EXERCISE DESCRIPTION
Once you reach the line holding "Definition at line", write out that line and every later one exactly, ending with the last line of the data; write nothing else.

THE DATA
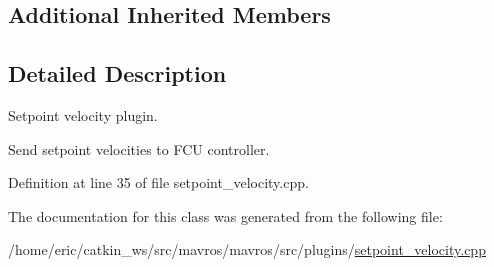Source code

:\subsection*{Additional Inherited Members}


\subsection{Detailed Description}
Setpoint velocity plugin. 

Send setpoint velocities to F\+CU controller. 

Definition at line 35 of file setpoint\+\_\+velocity.\+cpp.



The documentation for this class was generated from the following file\+:\begin{DoxyCompactItemize}
\item 
/home/eric/catkin\+\_\+ws/src/mavros/mavros/src/plugins/\mbox{\hyperlink{setpoint__velocity_8cpp}{setpoint\+\_\+velocity.\+cpp}}\end{DoxyCompactItemize}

OUTPUT OF THE TASK
Definition at line 35 of file setpoint\+\_\+velocity.\+cpp.



The documentation for this class was generated from the following file\+:\begin{DoxyCompactItemize}
\item 
/home/eric/catkin\+\_\+ws/src/mavros/mavros/src/plugins/\mbox{\hyperlink{setpoint__velocity_8cpp}{setpoint\+\_\+velocity.\+cpp}}\end{DoxyCompactItemize}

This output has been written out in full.